Oleh: KH. Abdul Fajar Bashir, Pengasuh Pesantren Ar-Risalah Bantul, Ketua Lembaga Bahtsul Masail (LBM) PWNU DIY
Imam Nawawi mengatakan, berbagai macam teks redaksional dalam madzhab Syafi’i menyatakan bahwa menjual hewan kurban yang meliputi daging, kulit, tanduk, dan rambut, semunya dilarang. Begitu pula menjadikannya sebagai upah para penjagal.
واتفقت نصوص الشافعي والاصحاب على انه لا يجوز بيع شئ من الهدي والاضحية نذرا كان أو تطوعا سواء في ذلك اللحم والشحم والجلد والقرن والصوف وغيره ولا يجوز جعل الجلد وغيره اجرة للجزار بل يتصدق به المضحي والمهدي أو يتخذ منه ما ينتفع بعينه كسقاء أو دلو أو خف وغير ذلك
Artinya, “Beragam redaksi tekstual madzhab Syafi’i dan para pengikutnya mengatakan, tidak boleh menjual apapun dari hadiah (al-hadyu) haji maupun kurban baik berupa nadzar atau yang sunah. (Pelarangan itu) baik berupa daging, lemak, tanduk, rambut dan sebagainya.
Dan juga dilarang menjadikan kulit dan sebagainya itu untuk upah bagi tukang jagal. Akan tetapi (yang diperbolehkan) adalah seorang yang berkurban dan orang yang berhadiah menyedekahkannya atau juga boleh mengambilnya dengan dimanfaatkan barangnya seperti dibuat untuk kantung air atau timba, muzah (sejenis sepatu) dan sebagainya. (Lihat Imam Nawawi, Al-Majmu’, Maktabah Al-Irsyad, juz 8, halaman 397).

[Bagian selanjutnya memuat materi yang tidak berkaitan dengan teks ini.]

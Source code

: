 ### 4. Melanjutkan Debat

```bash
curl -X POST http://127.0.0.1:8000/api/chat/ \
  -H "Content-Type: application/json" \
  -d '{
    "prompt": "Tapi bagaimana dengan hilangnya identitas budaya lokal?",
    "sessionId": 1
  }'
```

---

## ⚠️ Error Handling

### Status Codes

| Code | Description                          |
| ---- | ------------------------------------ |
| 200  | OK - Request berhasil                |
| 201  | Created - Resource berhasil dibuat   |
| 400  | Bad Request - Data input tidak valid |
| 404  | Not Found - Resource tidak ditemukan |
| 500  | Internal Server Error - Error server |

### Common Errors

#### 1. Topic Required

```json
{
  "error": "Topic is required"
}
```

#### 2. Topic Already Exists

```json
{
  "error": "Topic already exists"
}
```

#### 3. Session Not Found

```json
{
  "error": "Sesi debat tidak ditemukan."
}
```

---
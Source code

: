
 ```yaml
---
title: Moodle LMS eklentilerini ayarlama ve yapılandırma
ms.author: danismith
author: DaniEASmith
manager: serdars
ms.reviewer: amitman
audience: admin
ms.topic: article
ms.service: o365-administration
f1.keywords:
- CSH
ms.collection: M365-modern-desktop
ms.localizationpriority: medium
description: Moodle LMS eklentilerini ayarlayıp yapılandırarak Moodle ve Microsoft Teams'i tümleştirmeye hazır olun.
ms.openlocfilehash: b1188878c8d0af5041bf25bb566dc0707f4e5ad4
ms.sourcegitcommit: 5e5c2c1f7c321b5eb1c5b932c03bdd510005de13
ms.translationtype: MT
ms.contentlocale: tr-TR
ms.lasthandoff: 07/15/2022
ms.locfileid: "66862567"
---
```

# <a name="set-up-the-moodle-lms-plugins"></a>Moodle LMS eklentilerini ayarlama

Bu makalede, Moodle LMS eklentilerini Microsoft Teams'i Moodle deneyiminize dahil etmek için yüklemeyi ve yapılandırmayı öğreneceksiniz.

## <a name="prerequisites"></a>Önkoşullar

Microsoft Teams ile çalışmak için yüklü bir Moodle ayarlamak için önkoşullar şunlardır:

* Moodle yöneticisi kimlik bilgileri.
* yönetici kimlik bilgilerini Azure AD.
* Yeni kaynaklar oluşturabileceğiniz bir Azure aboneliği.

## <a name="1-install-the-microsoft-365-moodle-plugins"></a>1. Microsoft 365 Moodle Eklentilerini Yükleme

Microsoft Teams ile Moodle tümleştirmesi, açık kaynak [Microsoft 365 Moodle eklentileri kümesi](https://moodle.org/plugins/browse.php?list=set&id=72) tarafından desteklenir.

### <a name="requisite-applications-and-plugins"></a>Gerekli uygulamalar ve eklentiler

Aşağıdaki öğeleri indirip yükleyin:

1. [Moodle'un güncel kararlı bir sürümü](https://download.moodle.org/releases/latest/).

Bukan tanpa risiko, akibat dari menjual kulit dan kepala hewan sebagaimana yang berlaku, bisa menjadikan kurban tersebut tidak sah. Artinya, hewan yang disembelih pada hari raya kurban hanya menjadi sembelihan biasa, orang yang berkurban tidak mendapat fadlilah pahala berkurban sebagaimana sabda Rasulullah SAW.
من باع جلد أضحيته فلا أضحية له) أي لا يحصل له الثواب الموعود للمضحي على أضحيته
Artinya, “Barangsiapa yang menjual kulit kurbannya, maka tidak ada kurban bagi dirinya. Artinya dia tidak mendapat pahala yang dijanjikan kepada orang yang berkurban atas pengorbanannya,” (HR Hakim dalam kitab Faidhul Qadir, Maktabah Syamilah, juz 6, halaman 121).
Dari sini, menjual daging atau kulit hewan kurban tidak diperbolehkan, juga tidak boleh dijadikan upah penyembelih. Larangan menjual daging atau kulit kurban berlaku baik untuk shohibul qurban dan penerima daging qurban yang bukan fakir miskin (aghniya‘), tapi jika mustahiq penerima kurban orang fakir miskin, maka boleh menjualnya. Kulit qurban sebaiknya diberikan yang fakir miskin agar dijual oleh mereka.
Namun menurut Imam Abu Hanifah boleh menjual kulitnya asalkan bukan dengan dirham dan dinar. Sedangkan menurut Imam Atho’ boleh secara mutlak. Wallahu A’lam Bish-showab.